But the reality is more like, "Drill Here. Wait Ten Years."
Bill Scher explained that (a) there's not all that much oil off our coastlines, and (b) it would shave only a couple of bucks and some change from the price of a barrel of oil, which neared $140 this week. And I'm here to tell you that if we do start drilling along our coastlines, you won't see relief soon enough to make a dent in the cost of filling up your tank this summer, next summer, or the summer after that, or the one after that.
But don't just take my word for it. The oil industry's own trade group says it will take seven to 10 years before we see a drop.
Opening America's coastal waters to oil drilling, as John McCain urged in an address Tuesday, is unlikely to provide Americans with more oil for at least seven to 10 years.
That's the estimate from the American Petroleum Institute, the oil industry trade group. Major environmental groups think the increased supply would be at least that distant before arrival, and say it mostly would benefit Big Oil.

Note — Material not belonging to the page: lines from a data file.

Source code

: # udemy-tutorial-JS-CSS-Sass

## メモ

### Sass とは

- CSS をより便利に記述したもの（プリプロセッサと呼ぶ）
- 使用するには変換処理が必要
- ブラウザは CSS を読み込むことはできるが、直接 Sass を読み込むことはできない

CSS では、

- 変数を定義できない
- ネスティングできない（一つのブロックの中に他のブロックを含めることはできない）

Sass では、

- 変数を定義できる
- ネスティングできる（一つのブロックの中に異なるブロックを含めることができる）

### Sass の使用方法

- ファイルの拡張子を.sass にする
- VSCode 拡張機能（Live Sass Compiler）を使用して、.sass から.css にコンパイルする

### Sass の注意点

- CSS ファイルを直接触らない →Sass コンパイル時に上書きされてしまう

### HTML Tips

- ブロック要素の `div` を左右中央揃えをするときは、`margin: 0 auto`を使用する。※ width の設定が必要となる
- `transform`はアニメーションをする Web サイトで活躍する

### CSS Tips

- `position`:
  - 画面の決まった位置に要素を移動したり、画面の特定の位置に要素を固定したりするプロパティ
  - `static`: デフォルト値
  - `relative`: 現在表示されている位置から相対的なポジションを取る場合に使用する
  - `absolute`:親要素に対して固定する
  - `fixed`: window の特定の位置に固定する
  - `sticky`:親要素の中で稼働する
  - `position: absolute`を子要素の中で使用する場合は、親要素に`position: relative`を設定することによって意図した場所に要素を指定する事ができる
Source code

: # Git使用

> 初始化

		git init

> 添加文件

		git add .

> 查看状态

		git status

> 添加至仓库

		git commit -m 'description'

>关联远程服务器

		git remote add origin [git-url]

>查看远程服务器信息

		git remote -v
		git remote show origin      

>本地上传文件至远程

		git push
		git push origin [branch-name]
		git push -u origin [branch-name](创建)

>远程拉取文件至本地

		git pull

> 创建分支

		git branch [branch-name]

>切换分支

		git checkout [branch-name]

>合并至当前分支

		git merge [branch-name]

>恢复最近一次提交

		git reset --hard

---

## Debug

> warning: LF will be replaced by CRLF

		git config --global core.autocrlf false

"It would take a decade to bring new leases into production, and then they would only line the coffers of the oil industry," said Carl Pope, the Sierra Club's executive director. Major environmental groups think the increased supply would be at least that distant before arrival, and say it mostly would benefit Big Oil.
"It would take a decade to bring new leases into production, and then they would only line the coffers of the oil industry," said Carl Pope, the Sierra Club's executive director.
And that's from the people who want to drill. Should they get their wish, there are still a few more "ifs" between the oil rig and the gas pump.
Even if states let drilling proceed, it would take years before new oil would flow.
First, drillers would need to clear regulatory hurdles and overcome environmental concerns.
Even if permission were granted, oil companies would have to find it worthwhile economically to drill; that's probably not a problem if prices stay high, but could be questionable if they fall again, as they did in the 1980s and '90s.
If companies found significant amounts of oil, some question whether this country has enough refining capacity to handle the new supply. The nation has slightly fewer refineries than it did in the mid-1980s
.
So, if all those conditions are met, it's likely we wouldn't see the first barrel of oil until sometime around the 2016 presidential election, at the earliest. And any oil we find will probably be used up before whoever's elected president in 2016 completes his or her first term in office.
The world consumes about 86 million barrels a day. The U.S. share of that is about 20.6 million barrels, 60 percent of them from foreign sources.
One thousand million barrels equals 1 billion, so if there are 19 billion barrels in the areas McCain would open to drilling, that's enough to provide about 920 days, or about 2.5 years, of current U.S. consumption.
Drill Here? Drill Now? Pay Less? In about 10 years. Maybe.
Then what?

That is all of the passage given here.